I have about 18 GB and 500K files (Everipedia) on the default flatfs. Do these commands convert the blocks from flatfs to badgerds so I don't have to do everything over again?

Stebalien commented 6 years ago

Yes. However, it may be faster to do it over as this will still have to extract the blocks from flatfs and move them into badgerds.

schomatis commented 6 years ago

Yes, keep in mind the conversion tool will require twice the size of the repo being converted.

Stebalien commented 6 years ago

Also, I'd be interested in how big your datastore gets with badgerds.

FortisFortuna commented 6 years ago

I am unable to build the conversion tool. It stalls for me on the make inside ipfs-ds-convert [0 / 22]

Stebalien commented 6 years ago

Looks like you're having trouble fetching the dependencies. Try building https://github.com/ipfs/ipfs-ds-convert/pull/11.

FortisFortuna commented 6 years ago

Ok thanks! The pull request you did let me build it. I will follow the instructions in this thread and #5013 now and try to convert the db (I backed up the flatfs version just in case). Thanks for the quick reply.

FortisFortuna commented 6 years ago

Works, but still the same slow speed

schomatis commented 6 years ago

@FortisFortuna That's strange, I would definitely expect a speed up when using Badger instead of the flat datastore when adding files, I mean I can't say that it would be fast, but it should be noticeably faster than you're previous setup.
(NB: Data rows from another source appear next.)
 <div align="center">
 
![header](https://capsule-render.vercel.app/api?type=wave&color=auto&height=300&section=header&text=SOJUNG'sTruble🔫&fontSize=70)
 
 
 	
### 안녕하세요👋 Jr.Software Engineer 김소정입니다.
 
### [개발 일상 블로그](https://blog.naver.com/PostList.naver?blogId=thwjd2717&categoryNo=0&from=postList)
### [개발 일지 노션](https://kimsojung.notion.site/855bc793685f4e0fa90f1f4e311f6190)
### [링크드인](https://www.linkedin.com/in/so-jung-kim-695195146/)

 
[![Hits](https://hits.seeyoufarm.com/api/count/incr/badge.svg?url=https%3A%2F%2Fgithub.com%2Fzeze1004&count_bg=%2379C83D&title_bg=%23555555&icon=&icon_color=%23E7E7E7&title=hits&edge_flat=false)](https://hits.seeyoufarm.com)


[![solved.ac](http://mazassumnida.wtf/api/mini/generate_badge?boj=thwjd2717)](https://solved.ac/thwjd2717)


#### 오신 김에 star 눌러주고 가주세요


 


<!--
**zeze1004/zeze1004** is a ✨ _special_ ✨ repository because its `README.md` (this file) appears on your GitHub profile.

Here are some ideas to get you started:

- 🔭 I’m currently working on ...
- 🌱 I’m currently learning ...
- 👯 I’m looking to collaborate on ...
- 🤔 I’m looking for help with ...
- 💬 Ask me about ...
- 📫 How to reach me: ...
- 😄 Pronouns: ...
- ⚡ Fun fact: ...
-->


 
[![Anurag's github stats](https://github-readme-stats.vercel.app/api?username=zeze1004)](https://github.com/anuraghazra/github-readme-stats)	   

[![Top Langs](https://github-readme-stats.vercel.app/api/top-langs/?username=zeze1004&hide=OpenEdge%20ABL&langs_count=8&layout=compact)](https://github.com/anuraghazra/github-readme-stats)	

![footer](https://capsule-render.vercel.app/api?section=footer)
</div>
Could you, as a test, initialize a new repo with the --profile=badgerds option and add a small sample of your data set (say 30GB) to check if you experience different speeds when writing than with flatfs. (Badger's performance may degrade with bigger data sets but not to the point of being comparable with flatfs so this test should be representative enough to check that you're setting everything properly on your end, and in that case we should investigate further on our -or Badger's- side.)
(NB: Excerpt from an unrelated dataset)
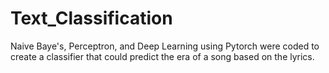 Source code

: # Text_Classification
Naive Baye's, Perceptron, and Deep Learning using Pytorch were coded to create a classifier that could predict the era of a song
based on the lyrics.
Stebalien commented 6 years ago

Hm. Actually, this may be pins. Are you adding one large directory or a bunch of individual files? Our pin logic is really optimized at the moment so if you add all the files individually, you'll end up with many pins and performance will be terrible.

FortisFortuna commented 6 years ago

Everipedia has around 6 million pages, and I have IPFS'd about 710K of them in the past week on a 32 core 252G RAM machine. Something is bottlenecking because I am only getting about 5-10 hashes a second. I know for a fact the bottleneck is the ipfs add in the code. The machine isn't even running near full capacity. I am using this: https://github.com/ipfs/py-ipfs-api

import ipfsapi api = ipfsapi.connect('127.0.0.1', 5001) res = api.add('test.txt')

Specifically, a gzipped html file of average size ~15 kB is being added each loop.

Stebalien commented 6 years ago

Ah. Yeah, that'd do it. We're trying to redesign how we do pins but that's currently under discussion.

So, the best way to deal with this is to just add the files all at once with ipfs add -r. Alternatively, you can disable garbage collection (don't run the daemon with the --enable-gc flag) and just add the files without pinning them (use pin=False).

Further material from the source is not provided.